In un caso sottoposto alle Sezioni Unite della Cassazione (n. 22225 del 19.1.2012), l'imputato era stato condannato dalla Corte d'Appello di Brescia per tentata ricettazione di un orologio Rolex contraffatto, dunque proveniente da delitto. La Corte Suprema ha affermato la natura speciale dell’illecito amministrativo, e dunque la prevalenza sul delitto di ricettazione in tutti i casi in cui, ad una condotta penalmente sanzionata si aggiunga, soprattutto se ciò avvenga in tempi successivi, una disciplina normativa che la preveda anche come violazione amministrativa.

In base a quanto previsto dall'art. 9 della L. 689/1981, quando uno stesso fatto è punito da una disposizione penale e da una disposizione che prevede una sanzione amministrativa, ovvero da una pluralità di disposizioni che prevedono sanzioni amministrative, si applica la disposizione speciale.

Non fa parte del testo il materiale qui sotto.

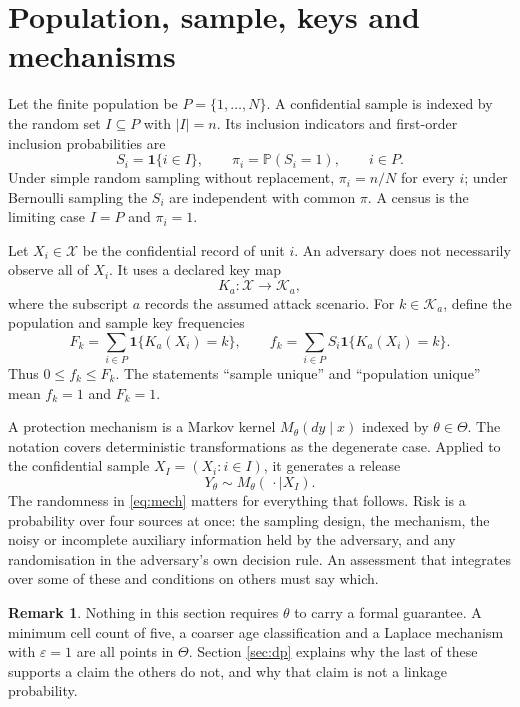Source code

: \documentclass[11pt,a4paper]{article}
\theoremstyle{plain}
\theoremstyle{definition}
\newtheorem{remark}{Remark}
\newcommand{\Prob}{\mathbb{P}}
\newcommand{\ind}[1]{\mathbf{1}\{#1\}}
\begin{document}
\section{Population, sample, keys and mechanisms}\label{sec:setup}

Let the finite population be $P = \{1, \dots, N\}$. A confidential sample is
indexed by the random set $I \subseteq P$ with $|I| = n$. Its inclusion
indicators and first-order inclusion probabilities are
\begin{equation}
S_i = \ind{i \in I}, \qquad \pi_i = \Prob(S_i = 1), \qquad i \in P .
\end{equation}
Under simple random sampling without replacement, $\pi_i = n/N$ for every $i$;
under Bernoulli sampling the $S_i$ are independent with common $\pi$. A census
is the limiting case $I = P$ and $\pi_i = 1$.

Let $X_i \in \mathcal{X}$ be the confidential record of unit $i$. An adversary
does not necessarily observe all of $X_i$. It uses a declared key map
\begin{equation}
K_a : \mathcal{X} \longrightarrow \mathcal{K}_a ,
\end{equation}
where the subscript $a$ records the assumed attack scenario. For $k \in
\mathcal{K}_a$, define the population and sample key frequencies
\begin{equation}
F_k = \sum_{i \in P} \ind{K_a(X_i) = k}, \qquad
f_k = \sum_{i \in P} S_i \ind{K_a(X_i) = k} .
\label{eq:freq}
\end{equation}
Thus $0 \leq f_k \leq F_k$. The statements ``sample unique'' and ``population
unique'' mean $f_k = 1$ and $F_k = 1$.

A protection mechanism is a Markov kernel $M_\theta(dy \mid x)$ indexed by
$\theta \in \Theta$. The notation covers deterministic transformations as the
degenerate case. Applied to the confidential sample $X_I = (X_i : i \in I)$, it
generates a release
\begin{equation}
Y_\theta \sim M_\theta(\,\cdot \mid X_I) .
\label{eq:mech}
\end{equation}
The randomness in \eqref{eq:mech} matters for everything that follows. Risk is
a probability over four sources at once: the sampling design, the mechanism, the
noisy or incomplete auxiliary information held by the adversary, and any
randomisation in the adversary's own decision rule. An assessment that
integrates over some of these and conditions on others must say which.

\begin{remark}
Nothing in this section requires $\theta$ to carry a formal guarantee. A
minimum cell count of five, a coarser age classification and a Laplace mechanism
with $\varepsilon = 1$ are all points in $\Theta$. Section \ref{sec:dp} explains
why the last of these supports a claim the others do not, and why that claim is
not a linkage probability.
\end{remark}
\end{document}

Pertanto, nella pronuncia citata, le SU della Cassazione hanno proceduto ad un raffronto strutturale tra il reato di ricettazione (art. 648 Cp) e la violazione amministrativa citata (art. 1 c. 7 del D.l. 35/2005), ritenendo quest’ultima speciale rispetto alla prima. In particolare, hanno evidenziato che il soggetto attivo della ricettazione può essere chiunque, mentre è evidente come il legislatore abbia inteso ritagliare una speciale ipotesi di illecito amministrativo attorno alla figura del soggetto acquirente finale. Quanto all'oggetto materiale della condotta, hanno ritenuto che il concetto di "cose che, per la loro qualità o per la condizione di chi le offre o per l'entità del prezzo, inducano a ritenere che siano state violate le norme in materia di origine e provenienza dei prodotti ed in materia di proprietà industriale" costituisca una specificazione del concetto di "cose provenienti da un qualsiasi delitto", di cui all'art. 648 Cp.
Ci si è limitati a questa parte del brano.